◆ **WORK INSTRUCTION**
Which of the lines below include the word "these"? Pull each one out.

--

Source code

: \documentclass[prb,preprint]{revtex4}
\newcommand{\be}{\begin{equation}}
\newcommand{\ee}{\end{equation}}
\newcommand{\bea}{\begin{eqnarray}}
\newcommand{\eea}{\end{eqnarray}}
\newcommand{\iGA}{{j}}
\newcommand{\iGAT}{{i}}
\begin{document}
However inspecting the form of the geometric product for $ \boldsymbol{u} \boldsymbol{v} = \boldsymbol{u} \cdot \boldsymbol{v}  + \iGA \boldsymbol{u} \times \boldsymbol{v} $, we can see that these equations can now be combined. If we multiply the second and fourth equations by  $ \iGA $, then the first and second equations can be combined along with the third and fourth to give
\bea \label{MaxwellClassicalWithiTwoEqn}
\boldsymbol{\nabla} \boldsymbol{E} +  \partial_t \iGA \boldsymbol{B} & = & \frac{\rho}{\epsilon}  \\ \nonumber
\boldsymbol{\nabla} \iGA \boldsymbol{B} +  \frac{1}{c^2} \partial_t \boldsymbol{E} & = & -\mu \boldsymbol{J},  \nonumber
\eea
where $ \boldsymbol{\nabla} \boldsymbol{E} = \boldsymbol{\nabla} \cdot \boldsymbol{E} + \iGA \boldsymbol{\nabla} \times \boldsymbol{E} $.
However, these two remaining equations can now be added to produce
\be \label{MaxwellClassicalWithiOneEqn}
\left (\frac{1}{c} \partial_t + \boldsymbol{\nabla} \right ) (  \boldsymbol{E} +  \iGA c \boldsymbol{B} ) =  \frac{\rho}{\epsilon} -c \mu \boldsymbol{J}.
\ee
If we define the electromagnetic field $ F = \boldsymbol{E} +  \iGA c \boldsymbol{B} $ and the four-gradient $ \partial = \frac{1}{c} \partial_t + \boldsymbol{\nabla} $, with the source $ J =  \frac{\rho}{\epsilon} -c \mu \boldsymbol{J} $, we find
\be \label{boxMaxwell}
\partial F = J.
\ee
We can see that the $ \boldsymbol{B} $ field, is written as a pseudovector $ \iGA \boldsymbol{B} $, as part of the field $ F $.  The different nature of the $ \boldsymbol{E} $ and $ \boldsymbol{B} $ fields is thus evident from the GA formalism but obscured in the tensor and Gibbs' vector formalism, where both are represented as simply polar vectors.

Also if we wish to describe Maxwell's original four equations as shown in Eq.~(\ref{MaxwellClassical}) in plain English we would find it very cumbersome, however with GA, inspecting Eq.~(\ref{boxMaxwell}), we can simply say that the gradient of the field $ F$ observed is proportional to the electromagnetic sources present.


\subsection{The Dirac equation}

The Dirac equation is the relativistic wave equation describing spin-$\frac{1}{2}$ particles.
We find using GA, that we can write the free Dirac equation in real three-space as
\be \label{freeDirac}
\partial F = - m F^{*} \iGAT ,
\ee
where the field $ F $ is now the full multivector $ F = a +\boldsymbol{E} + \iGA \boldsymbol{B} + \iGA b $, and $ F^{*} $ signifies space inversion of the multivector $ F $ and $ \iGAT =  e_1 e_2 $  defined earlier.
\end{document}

--

◆ **EXPECTED ANSWER**
However inspecting the form of the geometric product for $ \boldsymbol{u} \boldsymbol{v} = \boldsymbol{u} \cdot \boldsymbol{v}  + \iGA \boldsymbol{u} \times \boldsymbol{v} $, we can see that these equations can now be combined. If we multiply the second and fourth equations by  $ \iGA $, then the first and second equations can be combined along with the third and fourth to give
However, these two remaining equations can now be added to produce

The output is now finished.